For the data below, give the number of lines in which "Fwitter" occurs. Include nothing besides that number.
⁂
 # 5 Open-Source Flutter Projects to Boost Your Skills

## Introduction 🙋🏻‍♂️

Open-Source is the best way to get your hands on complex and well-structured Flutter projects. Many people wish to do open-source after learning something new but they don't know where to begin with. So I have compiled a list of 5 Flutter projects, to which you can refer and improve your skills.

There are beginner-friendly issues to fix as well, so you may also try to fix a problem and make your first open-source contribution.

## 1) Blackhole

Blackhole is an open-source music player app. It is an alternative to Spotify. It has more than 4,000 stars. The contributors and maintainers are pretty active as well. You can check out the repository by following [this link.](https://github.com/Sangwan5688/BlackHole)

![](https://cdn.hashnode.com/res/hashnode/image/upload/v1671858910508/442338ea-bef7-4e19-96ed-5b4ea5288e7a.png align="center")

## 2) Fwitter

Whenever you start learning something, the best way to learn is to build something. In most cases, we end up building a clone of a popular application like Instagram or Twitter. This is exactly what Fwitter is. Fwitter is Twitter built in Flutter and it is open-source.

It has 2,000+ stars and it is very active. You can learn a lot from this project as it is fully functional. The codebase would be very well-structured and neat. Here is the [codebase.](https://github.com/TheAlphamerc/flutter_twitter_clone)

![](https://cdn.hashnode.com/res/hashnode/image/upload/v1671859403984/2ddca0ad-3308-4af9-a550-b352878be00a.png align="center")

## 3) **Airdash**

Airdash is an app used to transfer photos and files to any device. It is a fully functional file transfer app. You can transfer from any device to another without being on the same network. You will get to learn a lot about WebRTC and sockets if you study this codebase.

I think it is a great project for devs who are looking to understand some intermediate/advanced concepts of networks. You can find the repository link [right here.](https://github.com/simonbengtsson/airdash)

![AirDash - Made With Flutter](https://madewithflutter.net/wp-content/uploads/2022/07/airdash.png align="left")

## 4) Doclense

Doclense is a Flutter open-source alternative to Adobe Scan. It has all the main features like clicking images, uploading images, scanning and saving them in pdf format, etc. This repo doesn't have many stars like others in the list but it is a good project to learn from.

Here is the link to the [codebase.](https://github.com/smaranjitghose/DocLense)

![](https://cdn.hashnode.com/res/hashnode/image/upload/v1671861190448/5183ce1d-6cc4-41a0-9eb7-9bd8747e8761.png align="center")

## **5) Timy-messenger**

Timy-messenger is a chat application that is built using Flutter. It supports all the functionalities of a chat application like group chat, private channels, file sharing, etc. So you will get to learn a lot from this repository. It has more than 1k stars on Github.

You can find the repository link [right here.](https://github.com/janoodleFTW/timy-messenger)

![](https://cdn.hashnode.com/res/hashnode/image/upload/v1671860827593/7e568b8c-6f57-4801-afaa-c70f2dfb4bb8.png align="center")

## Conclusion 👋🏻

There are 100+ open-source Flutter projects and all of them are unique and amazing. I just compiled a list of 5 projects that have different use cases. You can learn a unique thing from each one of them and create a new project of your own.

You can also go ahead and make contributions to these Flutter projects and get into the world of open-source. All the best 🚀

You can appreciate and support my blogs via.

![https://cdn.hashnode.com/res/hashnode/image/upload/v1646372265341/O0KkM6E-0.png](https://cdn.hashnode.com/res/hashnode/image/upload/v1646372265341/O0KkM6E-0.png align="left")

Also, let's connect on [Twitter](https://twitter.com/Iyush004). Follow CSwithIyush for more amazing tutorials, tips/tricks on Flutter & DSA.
⁂
**Response to this exercise:** 2